Потрясение моё было всепоглощающим. Дела разладились, рукопись сама собой отложилась. Я печально сознавал, что в одиночку не в силах изменить упрямый ход событий. Это может произойти только тогда, когда прозреет значительная часть народа. Но пока он, народ, не прозрел, пока он безмолвствует, ничего не переменится…
Сдача же отчих позиций легкокрылым поэтом Счастливовым мне не казалась ни случайной, ни что-либо решающей. Честно скажу, не волновала и его дальнейшая, по-моему, жалкая судьба. В охватившей все сферы жизни русской трагедии это была такая маленькая частица, такая едва различимая капелька, что и не заметишь, а, тем более, ни его, да и никого другого не подвигнешь к покаянию, к противодействию. Мы, русские, тоскливо говорил себе, продолжаем проигрывать во всём: в большом и малом; поражения наши никак не кончаются…
И всё же, всё же…
Повсюду вокруг вроде бы накарканная катастрофа, однако коллапс[10] не наступал. Россия держалась: стояла на ногах, хотя и не совсем твёрдо, но на колени не опускалась, а, тем более, не пласталась по земле. Это было удивительно и для них — всяких мастей недоброжелателей, предателей, открытых врагов, и для самих нас. Да, в какой-то стержневой тверди мы не отступали, не сдавались. И в этом была вера: если выстоим, то тогда Господь нас простит и придёт на помощь.

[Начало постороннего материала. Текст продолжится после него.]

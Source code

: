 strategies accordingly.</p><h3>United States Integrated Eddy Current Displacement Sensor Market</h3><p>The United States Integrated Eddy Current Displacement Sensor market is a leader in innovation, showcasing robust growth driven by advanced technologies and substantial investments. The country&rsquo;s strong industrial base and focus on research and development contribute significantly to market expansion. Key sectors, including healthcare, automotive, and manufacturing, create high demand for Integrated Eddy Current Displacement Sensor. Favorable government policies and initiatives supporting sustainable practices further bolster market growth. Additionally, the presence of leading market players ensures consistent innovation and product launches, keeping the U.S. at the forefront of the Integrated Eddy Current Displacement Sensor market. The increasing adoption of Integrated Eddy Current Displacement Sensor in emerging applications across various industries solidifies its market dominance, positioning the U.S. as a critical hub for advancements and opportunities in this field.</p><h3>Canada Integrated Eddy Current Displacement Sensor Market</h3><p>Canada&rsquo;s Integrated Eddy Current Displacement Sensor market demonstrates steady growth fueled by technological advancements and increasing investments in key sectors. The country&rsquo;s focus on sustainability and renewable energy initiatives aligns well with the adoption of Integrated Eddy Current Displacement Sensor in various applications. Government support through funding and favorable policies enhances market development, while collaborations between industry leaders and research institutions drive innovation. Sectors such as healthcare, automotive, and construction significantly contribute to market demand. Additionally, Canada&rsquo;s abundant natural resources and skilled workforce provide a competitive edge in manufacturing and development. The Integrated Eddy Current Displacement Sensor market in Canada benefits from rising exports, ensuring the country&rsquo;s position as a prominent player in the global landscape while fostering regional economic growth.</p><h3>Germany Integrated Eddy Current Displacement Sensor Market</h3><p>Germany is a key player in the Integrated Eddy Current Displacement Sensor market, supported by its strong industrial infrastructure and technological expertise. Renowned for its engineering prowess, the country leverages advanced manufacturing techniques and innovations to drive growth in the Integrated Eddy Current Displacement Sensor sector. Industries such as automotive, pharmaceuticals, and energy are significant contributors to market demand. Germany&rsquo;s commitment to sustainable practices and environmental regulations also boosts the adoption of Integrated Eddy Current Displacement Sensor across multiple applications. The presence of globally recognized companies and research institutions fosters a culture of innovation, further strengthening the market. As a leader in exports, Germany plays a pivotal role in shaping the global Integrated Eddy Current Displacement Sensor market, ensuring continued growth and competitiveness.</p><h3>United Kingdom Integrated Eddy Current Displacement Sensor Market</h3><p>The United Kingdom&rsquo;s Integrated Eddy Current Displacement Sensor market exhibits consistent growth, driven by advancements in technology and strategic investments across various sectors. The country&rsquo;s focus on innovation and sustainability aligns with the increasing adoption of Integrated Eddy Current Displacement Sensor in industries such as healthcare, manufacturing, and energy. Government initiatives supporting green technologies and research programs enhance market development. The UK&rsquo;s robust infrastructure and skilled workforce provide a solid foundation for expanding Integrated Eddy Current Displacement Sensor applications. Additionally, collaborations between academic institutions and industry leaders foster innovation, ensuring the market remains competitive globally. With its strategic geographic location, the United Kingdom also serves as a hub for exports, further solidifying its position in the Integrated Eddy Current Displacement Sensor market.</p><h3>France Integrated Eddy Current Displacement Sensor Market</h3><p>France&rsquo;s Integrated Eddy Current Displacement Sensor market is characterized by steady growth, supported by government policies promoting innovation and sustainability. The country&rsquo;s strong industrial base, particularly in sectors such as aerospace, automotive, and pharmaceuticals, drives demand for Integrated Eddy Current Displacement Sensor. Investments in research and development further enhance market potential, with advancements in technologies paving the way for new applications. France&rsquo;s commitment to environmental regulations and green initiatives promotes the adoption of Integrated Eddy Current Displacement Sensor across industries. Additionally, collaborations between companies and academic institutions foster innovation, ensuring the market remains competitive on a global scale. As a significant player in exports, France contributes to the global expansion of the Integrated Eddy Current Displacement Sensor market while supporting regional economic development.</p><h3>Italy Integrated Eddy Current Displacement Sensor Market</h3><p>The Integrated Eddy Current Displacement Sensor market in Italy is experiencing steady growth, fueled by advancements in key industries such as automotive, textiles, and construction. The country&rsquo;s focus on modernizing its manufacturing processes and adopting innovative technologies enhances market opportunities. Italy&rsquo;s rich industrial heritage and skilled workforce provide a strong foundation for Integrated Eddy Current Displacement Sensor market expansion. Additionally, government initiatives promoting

Часами — в одиночестве, запутанными снежными тропами, часто по уямным колеям от лыж — бродил я по Тёплостанскому лесопарку, неотвязно думая об одном: что же с нами происходит? Что же впереди?.. Навязчивым рефреном звучали понятия, имеющие отношение к державности, к государству, из-за которых в нашем двадцатом веке, от начала его и до конца, были изломаны миллионы человеческих судеб и даже самостоянье целых народов, ради лишь того, чтобы переубедить, доказать, обвинить, а в конечном счёте властно подчинить: единая и неделимая — о России самодержавной, имперской; интер-национальная, дружба-народная — о Союзе Советских Социалистических Республик: тоталитарном, претендовавшим на всемирность…
Десятилетиями ломали сознание, разрушали русскую нацию, отменяли российские традиции, православную веру. Однако Божественные сущности оставались незыблемыми: язык, библейские заповеди, этно-психическое творение. Богоугодное неподвластно ни стальной воле вождей, ни железо-бетонным теориям, ни кровавому террору.